# Bau eines Schwimmteiches mit naturagart



## Teichforum.info (28. Juli 2003)

Hallo
bin nobody in Bezug auf den Bau eines SCHWIMMTEICHES.
Habe viel Informationen gesammelt und gelesen und bin im Moment
zu dem Ergebnis gekommen, dass das Teichbauprinzip der Firma naturagart - mit einigen Abwandlungen - für mich die optimale Lösung wäre.
Wer hat praktische Erfahrung mit naturagart gesammelt - und welche? 
Wer hat einen naturagart-Schwimmteich im Ruhrgebiet, Münsterland
oder am Niederrhein, den ich mir vielleicht auch anschauen könnte?
Erwarte gespannt Eure Reaktionen.
Manfred


----------



## Teichforum.info (28. Juli 2003)

Hmmm, Toulouse ist ja wohl etwas weit. Hast Du einfach schon einmal bei Naturagart nach Referenzen gefragt ?

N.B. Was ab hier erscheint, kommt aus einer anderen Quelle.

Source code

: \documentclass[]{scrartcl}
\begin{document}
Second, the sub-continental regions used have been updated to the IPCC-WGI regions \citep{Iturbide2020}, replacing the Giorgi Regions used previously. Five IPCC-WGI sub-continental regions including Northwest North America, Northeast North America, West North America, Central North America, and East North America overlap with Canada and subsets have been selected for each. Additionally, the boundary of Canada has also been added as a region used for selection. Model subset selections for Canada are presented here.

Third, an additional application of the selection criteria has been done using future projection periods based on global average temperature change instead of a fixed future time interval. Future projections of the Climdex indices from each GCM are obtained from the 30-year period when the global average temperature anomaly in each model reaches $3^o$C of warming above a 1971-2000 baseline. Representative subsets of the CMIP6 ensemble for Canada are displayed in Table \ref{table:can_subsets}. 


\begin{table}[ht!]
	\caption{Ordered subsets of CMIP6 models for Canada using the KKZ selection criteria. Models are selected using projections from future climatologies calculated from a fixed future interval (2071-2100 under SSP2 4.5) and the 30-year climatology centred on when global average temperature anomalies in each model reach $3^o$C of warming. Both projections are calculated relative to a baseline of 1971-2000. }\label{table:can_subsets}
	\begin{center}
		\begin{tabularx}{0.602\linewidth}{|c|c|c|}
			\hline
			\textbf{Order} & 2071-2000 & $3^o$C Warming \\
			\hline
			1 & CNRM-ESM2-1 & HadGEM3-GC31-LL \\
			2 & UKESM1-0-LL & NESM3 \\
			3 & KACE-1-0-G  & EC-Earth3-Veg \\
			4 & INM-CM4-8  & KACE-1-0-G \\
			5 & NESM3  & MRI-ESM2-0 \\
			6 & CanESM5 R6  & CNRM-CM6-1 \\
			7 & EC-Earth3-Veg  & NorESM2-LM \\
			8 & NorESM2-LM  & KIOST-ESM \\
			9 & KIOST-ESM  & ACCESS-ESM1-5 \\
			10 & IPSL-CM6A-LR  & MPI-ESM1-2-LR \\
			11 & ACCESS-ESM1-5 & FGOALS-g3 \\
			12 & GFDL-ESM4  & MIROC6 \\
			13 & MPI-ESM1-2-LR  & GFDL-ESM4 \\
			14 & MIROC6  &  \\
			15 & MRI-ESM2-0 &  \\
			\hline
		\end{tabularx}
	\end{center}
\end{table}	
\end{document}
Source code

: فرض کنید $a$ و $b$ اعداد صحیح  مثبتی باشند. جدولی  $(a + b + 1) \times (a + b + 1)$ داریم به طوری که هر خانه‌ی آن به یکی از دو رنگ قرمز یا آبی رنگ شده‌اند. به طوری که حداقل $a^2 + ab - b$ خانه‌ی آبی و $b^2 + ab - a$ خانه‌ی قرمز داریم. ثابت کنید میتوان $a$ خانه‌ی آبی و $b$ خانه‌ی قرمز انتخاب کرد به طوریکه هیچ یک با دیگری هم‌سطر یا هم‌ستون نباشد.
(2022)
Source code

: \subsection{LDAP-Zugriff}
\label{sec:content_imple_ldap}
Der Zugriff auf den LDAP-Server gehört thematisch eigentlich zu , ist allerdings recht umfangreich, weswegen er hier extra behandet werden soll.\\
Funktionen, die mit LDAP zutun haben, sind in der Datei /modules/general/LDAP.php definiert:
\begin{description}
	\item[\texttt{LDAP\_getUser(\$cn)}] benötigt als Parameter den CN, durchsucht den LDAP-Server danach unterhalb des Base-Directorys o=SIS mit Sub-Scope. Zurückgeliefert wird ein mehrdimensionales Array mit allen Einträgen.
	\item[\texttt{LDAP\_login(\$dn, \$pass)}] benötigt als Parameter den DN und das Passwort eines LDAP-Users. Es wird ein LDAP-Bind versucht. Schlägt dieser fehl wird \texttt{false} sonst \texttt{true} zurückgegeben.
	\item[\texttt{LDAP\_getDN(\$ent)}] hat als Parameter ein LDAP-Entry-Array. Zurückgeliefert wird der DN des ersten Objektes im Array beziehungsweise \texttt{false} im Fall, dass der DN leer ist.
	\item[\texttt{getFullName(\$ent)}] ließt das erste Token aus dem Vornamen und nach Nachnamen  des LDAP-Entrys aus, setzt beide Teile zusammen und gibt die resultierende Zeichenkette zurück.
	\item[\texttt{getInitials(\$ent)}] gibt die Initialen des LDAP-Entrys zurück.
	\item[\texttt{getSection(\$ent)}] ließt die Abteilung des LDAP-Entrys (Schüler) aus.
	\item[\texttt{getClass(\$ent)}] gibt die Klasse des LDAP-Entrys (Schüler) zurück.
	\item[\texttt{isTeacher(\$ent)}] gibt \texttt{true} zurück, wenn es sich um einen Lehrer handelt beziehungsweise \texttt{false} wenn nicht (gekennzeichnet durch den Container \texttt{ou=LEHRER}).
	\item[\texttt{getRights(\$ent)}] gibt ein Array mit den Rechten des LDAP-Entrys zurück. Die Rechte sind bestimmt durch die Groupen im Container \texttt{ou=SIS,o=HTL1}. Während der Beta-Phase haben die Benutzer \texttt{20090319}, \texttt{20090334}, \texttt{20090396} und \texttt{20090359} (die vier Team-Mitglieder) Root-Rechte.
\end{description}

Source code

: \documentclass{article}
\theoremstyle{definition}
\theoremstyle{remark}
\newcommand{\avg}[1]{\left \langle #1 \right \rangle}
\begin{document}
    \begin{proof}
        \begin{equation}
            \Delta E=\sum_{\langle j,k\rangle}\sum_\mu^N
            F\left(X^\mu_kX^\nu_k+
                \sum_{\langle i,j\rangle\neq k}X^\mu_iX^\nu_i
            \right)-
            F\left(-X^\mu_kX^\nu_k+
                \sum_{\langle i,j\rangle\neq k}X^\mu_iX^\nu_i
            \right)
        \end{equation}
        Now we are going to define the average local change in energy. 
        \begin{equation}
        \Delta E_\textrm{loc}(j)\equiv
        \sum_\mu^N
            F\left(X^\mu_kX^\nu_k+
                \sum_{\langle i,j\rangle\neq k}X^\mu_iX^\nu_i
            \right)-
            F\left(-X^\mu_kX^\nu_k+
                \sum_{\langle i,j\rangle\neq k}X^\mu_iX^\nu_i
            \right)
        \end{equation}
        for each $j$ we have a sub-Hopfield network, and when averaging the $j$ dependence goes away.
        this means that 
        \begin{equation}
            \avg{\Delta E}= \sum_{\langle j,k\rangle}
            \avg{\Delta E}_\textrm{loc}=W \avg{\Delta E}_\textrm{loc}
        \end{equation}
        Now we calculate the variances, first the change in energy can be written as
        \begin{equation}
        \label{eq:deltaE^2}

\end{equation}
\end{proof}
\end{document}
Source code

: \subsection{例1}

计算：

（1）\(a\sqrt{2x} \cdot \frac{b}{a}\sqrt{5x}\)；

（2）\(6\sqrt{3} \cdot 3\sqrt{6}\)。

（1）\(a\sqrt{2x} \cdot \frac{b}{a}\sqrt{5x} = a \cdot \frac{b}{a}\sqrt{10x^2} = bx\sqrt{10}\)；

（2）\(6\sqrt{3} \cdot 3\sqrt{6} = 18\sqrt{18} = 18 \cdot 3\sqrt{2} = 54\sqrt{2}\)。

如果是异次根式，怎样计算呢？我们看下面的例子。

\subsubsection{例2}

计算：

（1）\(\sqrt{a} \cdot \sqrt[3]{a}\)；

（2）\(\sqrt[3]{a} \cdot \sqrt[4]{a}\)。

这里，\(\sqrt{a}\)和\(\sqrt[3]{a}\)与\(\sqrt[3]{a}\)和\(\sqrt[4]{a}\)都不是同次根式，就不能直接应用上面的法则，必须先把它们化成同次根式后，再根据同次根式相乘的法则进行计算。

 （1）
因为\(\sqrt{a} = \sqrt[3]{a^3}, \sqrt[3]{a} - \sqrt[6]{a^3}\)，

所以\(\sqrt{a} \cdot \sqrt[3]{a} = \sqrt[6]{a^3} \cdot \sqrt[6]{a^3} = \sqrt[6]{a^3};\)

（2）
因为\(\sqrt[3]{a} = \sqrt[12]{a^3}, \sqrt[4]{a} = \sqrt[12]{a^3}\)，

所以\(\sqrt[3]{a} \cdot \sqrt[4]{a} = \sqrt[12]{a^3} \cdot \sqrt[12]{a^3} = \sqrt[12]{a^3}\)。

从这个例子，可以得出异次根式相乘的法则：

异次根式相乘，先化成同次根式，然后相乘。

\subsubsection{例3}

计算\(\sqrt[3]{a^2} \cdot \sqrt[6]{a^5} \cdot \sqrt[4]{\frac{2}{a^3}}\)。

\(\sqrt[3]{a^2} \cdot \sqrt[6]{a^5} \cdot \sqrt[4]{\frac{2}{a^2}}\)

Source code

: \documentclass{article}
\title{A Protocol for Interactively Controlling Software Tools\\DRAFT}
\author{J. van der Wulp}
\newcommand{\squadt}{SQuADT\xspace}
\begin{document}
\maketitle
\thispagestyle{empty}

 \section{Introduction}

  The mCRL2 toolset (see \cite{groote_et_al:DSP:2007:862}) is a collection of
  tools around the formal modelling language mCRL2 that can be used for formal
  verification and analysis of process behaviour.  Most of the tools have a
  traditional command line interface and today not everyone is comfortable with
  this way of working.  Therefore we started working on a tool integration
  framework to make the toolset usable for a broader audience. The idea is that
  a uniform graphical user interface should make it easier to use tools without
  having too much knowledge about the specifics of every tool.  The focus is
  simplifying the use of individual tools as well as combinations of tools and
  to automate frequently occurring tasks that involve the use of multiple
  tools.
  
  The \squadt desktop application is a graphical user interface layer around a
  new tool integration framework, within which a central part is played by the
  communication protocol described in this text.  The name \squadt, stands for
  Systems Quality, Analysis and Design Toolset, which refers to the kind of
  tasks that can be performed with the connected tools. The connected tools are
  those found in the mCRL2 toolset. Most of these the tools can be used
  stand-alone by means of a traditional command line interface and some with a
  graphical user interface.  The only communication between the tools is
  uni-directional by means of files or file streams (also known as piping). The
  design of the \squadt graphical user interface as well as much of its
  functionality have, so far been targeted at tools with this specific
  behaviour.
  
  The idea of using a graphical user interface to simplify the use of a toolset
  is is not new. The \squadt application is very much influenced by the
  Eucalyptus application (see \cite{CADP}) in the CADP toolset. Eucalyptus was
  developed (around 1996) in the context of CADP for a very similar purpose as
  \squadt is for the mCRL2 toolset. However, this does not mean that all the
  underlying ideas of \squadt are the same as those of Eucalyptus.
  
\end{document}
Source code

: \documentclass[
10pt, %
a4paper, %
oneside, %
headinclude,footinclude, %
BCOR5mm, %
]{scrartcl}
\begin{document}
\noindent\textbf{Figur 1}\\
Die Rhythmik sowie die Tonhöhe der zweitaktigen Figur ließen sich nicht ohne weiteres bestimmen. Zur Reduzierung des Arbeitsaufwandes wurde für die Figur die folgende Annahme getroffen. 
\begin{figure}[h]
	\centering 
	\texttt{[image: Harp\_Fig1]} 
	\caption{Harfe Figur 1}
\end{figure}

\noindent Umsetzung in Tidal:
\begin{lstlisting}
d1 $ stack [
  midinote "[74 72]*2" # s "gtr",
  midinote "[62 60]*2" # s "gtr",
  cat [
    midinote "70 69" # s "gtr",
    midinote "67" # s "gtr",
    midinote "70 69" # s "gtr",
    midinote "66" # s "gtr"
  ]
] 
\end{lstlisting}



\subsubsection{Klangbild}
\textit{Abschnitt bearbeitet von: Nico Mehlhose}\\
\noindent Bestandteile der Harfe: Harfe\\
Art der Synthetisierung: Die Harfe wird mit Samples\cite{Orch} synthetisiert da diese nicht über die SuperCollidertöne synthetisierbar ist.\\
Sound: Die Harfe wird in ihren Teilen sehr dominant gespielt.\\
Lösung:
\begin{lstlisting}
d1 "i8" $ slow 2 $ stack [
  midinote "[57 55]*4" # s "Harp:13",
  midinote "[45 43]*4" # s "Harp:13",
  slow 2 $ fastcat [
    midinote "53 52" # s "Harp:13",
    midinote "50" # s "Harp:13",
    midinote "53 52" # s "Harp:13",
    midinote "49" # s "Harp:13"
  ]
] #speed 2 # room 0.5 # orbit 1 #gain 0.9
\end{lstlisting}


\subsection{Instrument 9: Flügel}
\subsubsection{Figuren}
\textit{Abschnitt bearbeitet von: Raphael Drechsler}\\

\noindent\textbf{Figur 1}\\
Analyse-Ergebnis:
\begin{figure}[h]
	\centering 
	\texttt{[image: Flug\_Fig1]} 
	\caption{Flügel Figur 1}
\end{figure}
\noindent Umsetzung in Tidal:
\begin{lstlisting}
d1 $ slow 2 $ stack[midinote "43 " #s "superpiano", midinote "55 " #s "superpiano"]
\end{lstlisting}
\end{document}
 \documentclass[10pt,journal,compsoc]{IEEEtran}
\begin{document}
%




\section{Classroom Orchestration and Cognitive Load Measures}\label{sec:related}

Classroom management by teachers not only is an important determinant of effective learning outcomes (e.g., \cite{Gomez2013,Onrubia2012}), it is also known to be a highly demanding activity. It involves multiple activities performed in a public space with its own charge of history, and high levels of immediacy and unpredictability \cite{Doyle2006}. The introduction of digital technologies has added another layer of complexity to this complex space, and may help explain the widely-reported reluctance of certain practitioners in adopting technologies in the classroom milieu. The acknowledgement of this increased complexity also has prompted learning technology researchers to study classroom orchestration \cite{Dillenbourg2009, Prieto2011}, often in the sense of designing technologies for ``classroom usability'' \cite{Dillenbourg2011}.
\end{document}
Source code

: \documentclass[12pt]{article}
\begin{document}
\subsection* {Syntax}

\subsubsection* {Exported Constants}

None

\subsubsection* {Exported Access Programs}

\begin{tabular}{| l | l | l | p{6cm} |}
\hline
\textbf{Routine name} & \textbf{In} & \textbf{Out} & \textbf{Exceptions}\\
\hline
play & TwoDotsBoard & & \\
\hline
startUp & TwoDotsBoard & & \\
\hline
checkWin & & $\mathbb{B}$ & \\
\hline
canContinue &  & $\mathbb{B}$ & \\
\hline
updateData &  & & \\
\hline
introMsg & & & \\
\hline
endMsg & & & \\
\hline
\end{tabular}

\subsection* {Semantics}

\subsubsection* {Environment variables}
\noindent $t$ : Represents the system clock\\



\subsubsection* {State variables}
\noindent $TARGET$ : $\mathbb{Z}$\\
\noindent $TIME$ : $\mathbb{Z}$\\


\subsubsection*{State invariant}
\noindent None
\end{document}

Ansonsten kann ich immer nur auf meine positiven Erfahrungen mit Naturagart hinweisen. Das soll es aber auch gewesen sein - nicht nur Naturagart bietet gute Konzepte und Produkte an. Ich bitte um Verständnis.

Beste Grüsse
Stefan


----------



## Teichforum.info (29. Juli 2003)

Hallo StefanS

vielen Dank für Deine Antwort.
Du hast Recht Toulouse ist zu weit.
Referenzen sind von naturagart direkt nicht zu bekommen - 
verständlicherweise, da sie nur liefern haben sie keinen direkten Einfluss
auf die Verarbeitung vor Ort.
Daher mein Versuch über dieses Forum Schwimmteichbauer mit praktischer  "naturagart-Erfahrung" zu finden.

Trotzdem Vielen Dank

Manfred


----------



## Teichforum.info (29. Juli 2003)

Hallo Manfred,

das wundert (und enttäuscht) mich aber. Die bilden doch alle möglichen Teiche und Schwimmteiche in ihren Prospekten ab, das ist doch die selbst gewählte Referenz ! Sie bräuchten Dir ja nur die Schwimmteiche zu nennen, die sie für gelungen halten.

Hoffe jetzt wirklich, dass Dir hier noch weitergeholfen wird.

Der einzige Naturagart-Schwimmteich, den ich kenne, ist hier in Toulouse bei Bekannten. Und der ist zwar vom Material her gut, in der Umsetzung jedoch keine Referenz, weil die panische Angst vor Fröschen (bzw. Beschwerden wegen des Lärms der __ Frösche !!!) haben und deshalb den Filtergraben nicht hinreichend bepflanzen.

Beste Grüsse
Stefan


----------



## Teichforum.info (30. Juli 2003)

Hallo Manfred,

ich habe letztens eine HP gefunden, deren Ersteller sich auch mit dem Bau eines Schwimmteichs beschäftigt hat. Wie und womit er ihn gebaut hat, weiß ich zwar nicht, aber vielleicht hilft Dir die Seite ja trotzdem weiter.

www.schwimmteich-selbstbau.de

Gruß 
Harald


----------



## Teichforum.info (4. Aug. 2003)

Hallo Manfred,habe das Thema erst heute entdeckt die gleiche Frage wurde bereits im Schwimmteichforum etwas weiter unten in der Forenübersicht  diskutiert. So wohl die Ideen von Ralf Schwimmteich selbstbau oder Naturagart finde ich zum Selbstbau i.O. In der Südpfalz hätte ich zwei Objekte zum anschauen. Einer in der Bauphase der andere mehr ein Tauchbecken für Sauna. Die Beschreibungen find ich soweit gut ersetzt meiner meinung nach wie du schon richtig erkannt hast nicht ein Anschauungs objekt und Erfahrungsaustausch mit einem Schwimmteich besitzer.
Gruß Günter


----------